I have lost track of how many times I read recipes for any dry beans, and they start with "Take a can of beans and add....."
Cooking the beans from the dry state is so easy, and so much less expensive that you might want to consider it. So in the interest of how to make edible the various and sundry rock-like nuggets called 'dried beans' here are several ways to make then nice and soft, and ready to insert in that recipe you have been eyeing. All it takes is time.


OVERNIGHT SOAK METHOD 
Just as the name says. Pick over the beans and remove broken ones, pebbles and debris. Wash then soak the beans overnight in water to cover at least twice. I usually go overboard with the water because I don’t know for sure how much they will swell up. 
The next day, drain the water (cuts down on the gas). Replace with fresh water to cover, bring beans and water to a boil. Cover and lower heat to simmer. Simmer until beans are as soft as you want. Check after an hour. Pintos & Great Northerns take 1 1/2 to 2 hours. 

For most recipes, they should be soft; if you are adding tomatoes to them they should be mushy-soft, as the tomatoes toughen them back up. Don’t salt until they are done cooking, Like tomatoes and other acidy ingredients, salt toughens them up again. 

QUICK SOAK METHOD
I use this one a lot, because I always forget to set them to soak the night before. Take your basic pebbles, put in a pot with plenty of water. Bring to a nice rolling boil and boil about 2 minutes. Cover, remove from heat, and soak, at least 1 hour. I like 2 hours better, myself. Then drain, replace the water and start them boiling again. When they come to a boil, cover and simmer until cooked, just like you soaked them overnight. 

CROCKPOT METHOD
Take washed & sorted beans, and pour into boiling water. Boil for 10 minutes. Drain. Put in crockpot with 6 cups HOT water per pound of beans. Cook on low for 12 hours. I usually go overnight, and drain and put in other ingredients the next day for dinner.

THERMAL HEAT METHOD
I have fallen in love with this one, it takes very little fuel or electricity to cook the beans to suit. Soak the beans by one of the above methods. Drain, then replace the water, as you would to cook them normally. Bring to a nice, rolling boil for about 10 minutes. Cover tightly, remove from heat, and wrap up at least 3 inches thick in a wool or polyester blanket, quilt, coat, etc. Be sure you cover the entire pot 3 inches at least thick. Let sit off heat for several hours. The beans will cook themselves on the stored heat (kind of like a thermos). For pinto beans, you boil 10 minutes and wrap 3 hours. Check, and if not done to taste, re-boil and re-wrap. Soybeans usually take me two boil and wrap sessions. Red beans boil for 30 min, wrap for 1 1/2 to 2 hours. Lentils, soaked, boil 10 min and wrap 3 to 4 hours.
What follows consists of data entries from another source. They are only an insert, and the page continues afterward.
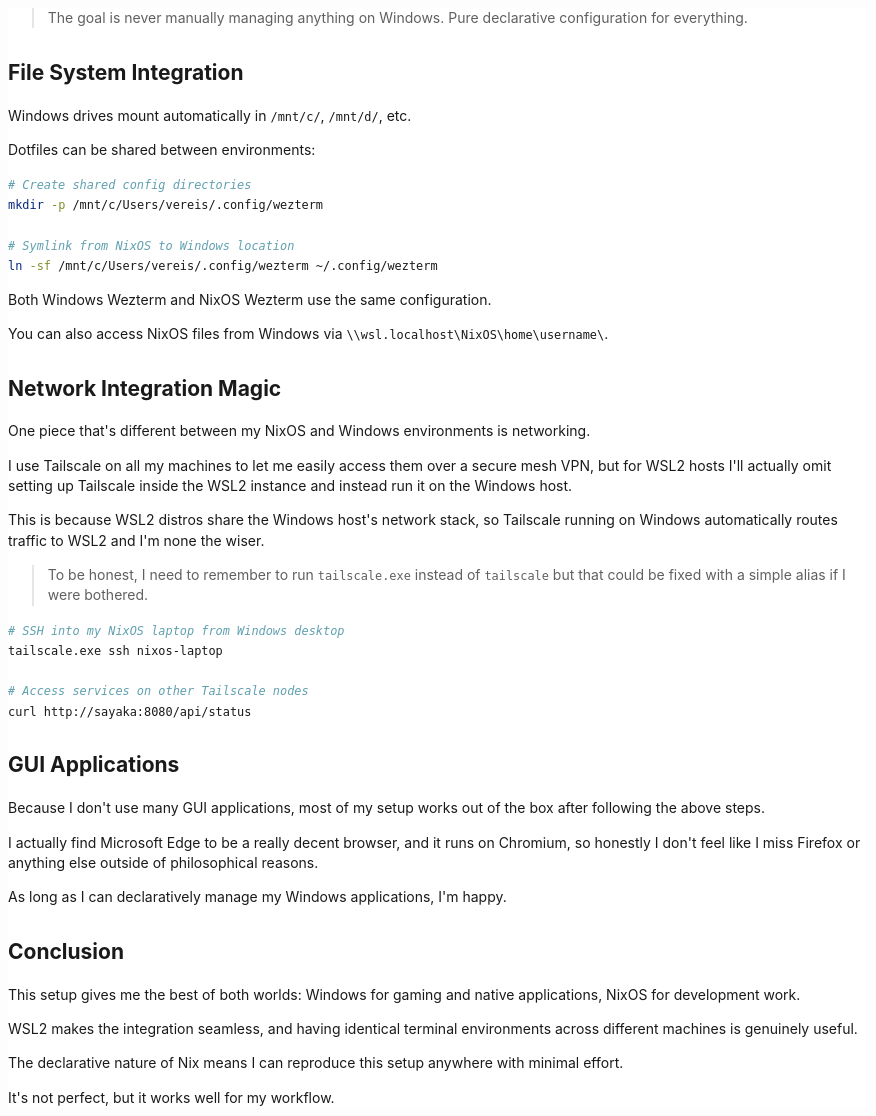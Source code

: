 > The goal is never manually managing anything on Windows. Pure declarative configuration for everything.

## File System Integration

Windows drives mount automatically in `/mnt/c/`, `/mnt/d/`, etc.

Dotfiles can be shared between environments:

```bash
# Create shared config directories
mkdir -p /mnt/c/Users/vereis/.config/wezterm

# Symlink from NixOS to Windows location
ln -sf /mnt/c/Users/vereis/.config/wezterm ~/.config/wezterm
```

Both Windows Wezterm and NixOS Wezterm use the same configuration.

You can also access NixOS files from Windows via `\\wsl.localhost\NixOS\home\username\`.

## Network Integration Magic

One piece that's different between my NixOS and Windows environments is networking.

I use Tailscale on all my machines to let me easily access them over a secure mesh VPN, but for WSL2 hosts I'll actually omit setting up Tailscale inside the WSL2 instance and instead run it on the Windows host.

This is because WSL2 distros share the Windows host's network stack, so Tailscale running on Windows automatically routes traffic to WSL2 and I'm none the wiser.

> To be honest, I need to remember to run `tailscale.exe` instead of `tailscale` but that could be fixed with a simple alias if I were bothered.

```bash
# SSH into my NixOS laptop from Windows desktop
tailscale.exe ssh nixos-laptop

# Access services on other Tailscale nodes
curl http://sayaka:8080/api/status
```

## GUI Applications

Because I don't use many GUI applications, most of my setup works out of the box after following the above steps.

I actually find Microsoft Edge to be a really decent browser, and it runs on Chromium, so honestly I don't feel like I miss Firefox or anything else outside of philosophical reasons.

As long as I can declaratively manage my Windows applications, I'm happy.

## Conclusion

This setup gives me the best of both worlds: Windows for gaming and native applications, NixOS for development work.

WSL2 makes the integration seamless, and having identical terminal environments across different machines is genuinely useful.

The declarative nature of Nix means I can reproduce this setup anywhere with minimal effort.

It's not perfect, but it works well for my workflow.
Lima beans I make same as pinto beans. This technique also works with rice (boil 5 min, wrap 1 hour for white; boil 10 min, wrap 1 to 2 hours for brown), and pasta (boil 5 min, wrap 20-30 minutes) as well as meats and vegetables. But I use it mostly for beans to save energy and pot monitoring. 

If you are handy with the pressure cooker you can make your own CANNED beans:
Soak your beans 12 hours or so, or quick soak them as above. Drain and rinse. Put beans back in pot, add hot water to cover and boil 30 min. Pack hot into hot canning jars, leaving 1 inch head space. Add 1/2 tsp salt per pint or 1 tsp salt per quart if you want. Cover with hot cooking water to 1 inch of top of jar. Remove air bubbles and put on jar lids, screw down hand tight, and process at 10 pound pressure. Pints for 1 hr 15 min, quarts 1 hour 30 min. (If you can get a copy of “Country Beans” by Rita Bingham, it has bean recipes for canning!)

Now for some ways to give those morsels some flavor!
You may interchange many kinds of beans, except maybe lentils, which have a stronger flavor (but a magical affinity for tomatoes in any form).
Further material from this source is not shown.